To be sure earnings are fairly good but many companies are pushing them there by massive share buybacks. Companies are using their money not to expand and build new facilities but instead using their funds to buy back their own stock shares.

This takes stock off the market and since earnings are a function of earnings divided by the shares out there, removing shares from the public market increases earnings per share.

For example suppose a company has ten public shares out and earns ten dollars. Its earnings is therefore one dollar a share.  Ten shares  = ten dollars earned.

Now suppose a company buys back five shares with its own money. Those shares come off the public market and now there are only five shares remaining. The company still reports ten dollars in earnings but now there are only five shares out. Its reported earnings per share is now two dollars per share. Ten dollars earned with five public shares.

Stock buybacks boost earnings immediately when no additional money is actually earned. Remember its earnings per share, not overall earnings that investors regard as important guideline when evaluating stocks.
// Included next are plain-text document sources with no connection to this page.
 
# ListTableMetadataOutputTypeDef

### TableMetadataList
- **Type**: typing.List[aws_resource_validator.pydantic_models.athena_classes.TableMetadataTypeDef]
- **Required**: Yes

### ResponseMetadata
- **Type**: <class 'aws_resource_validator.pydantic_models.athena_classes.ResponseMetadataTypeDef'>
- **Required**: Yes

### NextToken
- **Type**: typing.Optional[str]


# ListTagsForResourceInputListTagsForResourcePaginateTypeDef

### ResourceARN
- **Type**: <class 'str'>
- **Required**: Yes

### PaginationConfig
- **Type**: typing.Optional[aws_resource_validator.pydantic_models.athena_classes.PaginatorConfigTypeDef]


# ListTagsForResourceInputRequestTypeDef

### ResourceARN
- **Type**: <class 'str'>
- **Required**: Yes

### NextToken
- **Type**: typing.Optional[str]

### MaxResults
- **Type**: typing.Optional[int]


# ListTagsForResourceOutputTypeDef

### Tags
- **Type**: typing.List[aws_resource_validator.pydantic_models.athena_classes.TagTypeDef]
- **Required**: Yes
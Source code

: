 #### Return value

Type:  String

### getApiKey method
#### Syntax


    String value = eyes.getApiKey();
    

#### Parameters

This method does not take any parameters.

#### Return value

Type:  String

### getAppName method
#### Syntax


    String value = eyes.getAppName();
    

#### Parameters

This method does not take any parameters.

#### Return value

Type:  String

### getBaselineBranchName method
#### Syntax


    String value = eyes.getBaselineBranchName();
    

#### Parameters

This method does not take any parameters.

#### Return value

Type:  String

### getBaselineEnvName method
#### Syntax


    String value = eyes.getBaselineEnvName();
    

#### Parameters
Also pushing earnings up is the lack of wage growth which has been anemic.

When wages grow, that increases cost to business and their earnings fall. Because wages are for the most part not growing, costs are minimized and companies earn more. Although lack of wage growth is good for a company’s bottom line, it’s not good for workers, and since people make up the largest part of any economy, lack of wage growth means an economy is stagnant.

Couple that with many companies buying back stock rather than use that money to expand, its gives us reason to believe the business environment and hence our economy is still in the doldrums despite the stock market pushing to new highs.